YOUR OBJECTIVE> Every record below is to be retyped exactly, with any pictures left out.

RECORDS TO USE>
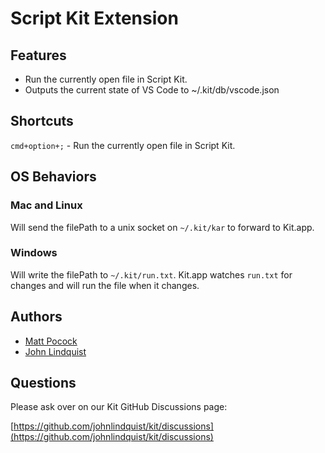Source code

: # Script Kit Extension

## Features

- Run the currently open file in Script Kit.
- Outputs the current state of VS Code to ~/.kit/db/vscode.json

## Shortcuts

`cmd+option+;` - Run the currently open file in Script Kit.

## OS Behaviors

### Mac and Linux

Will send the filePath to a unix socket on `~/.kit/kar` to forward to Kit.app.

### Windows

Will write the filePath to `~/.kit/run.txt`. Kit.app watches `run.txt` for changes and will run the file when it changes.

## Authors

- [Matt Pocock](https://github.com/mattpocock)
- [John Lindquist](https://github.com/johnlindquist)

## Questions

Please ask over on our Kit GitHub Discussions page:

[https://github.com/johnlindquist/kit/discussions](https://github.com/johnlindquist/kit/discussions)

EXPECTED ANSWER>
Source code

: # Script Kit Extension

## Features

- Run the currently open file in Script Kit.
- Outputs the current state of VS Code to ~/.kit/db/vscode.json

## Shortcuts

`cmd+option+;` - Run the currently open file in Script Kit.

## OS Behaviors

### Mac and Linux

Will send the filePath to a unix socket on `~/.kit/kar` to forward to Kit.app.

### Windows

Will write the filePath to `~/.kit/run.txt`. Kit.app watches `run.txt` for changes and will run the file when it changes.

## Authors

- [Matt Pocock](https://github.com/mattpocock)
- [John Lindquist](https://github.com/johnlindquist)

## Questions

Please ask over on our Kit GitHub Discussions page:

[https://github.com/johnlindquist/kit/discussions](https://github.com/johnlindquist/kit/discussions)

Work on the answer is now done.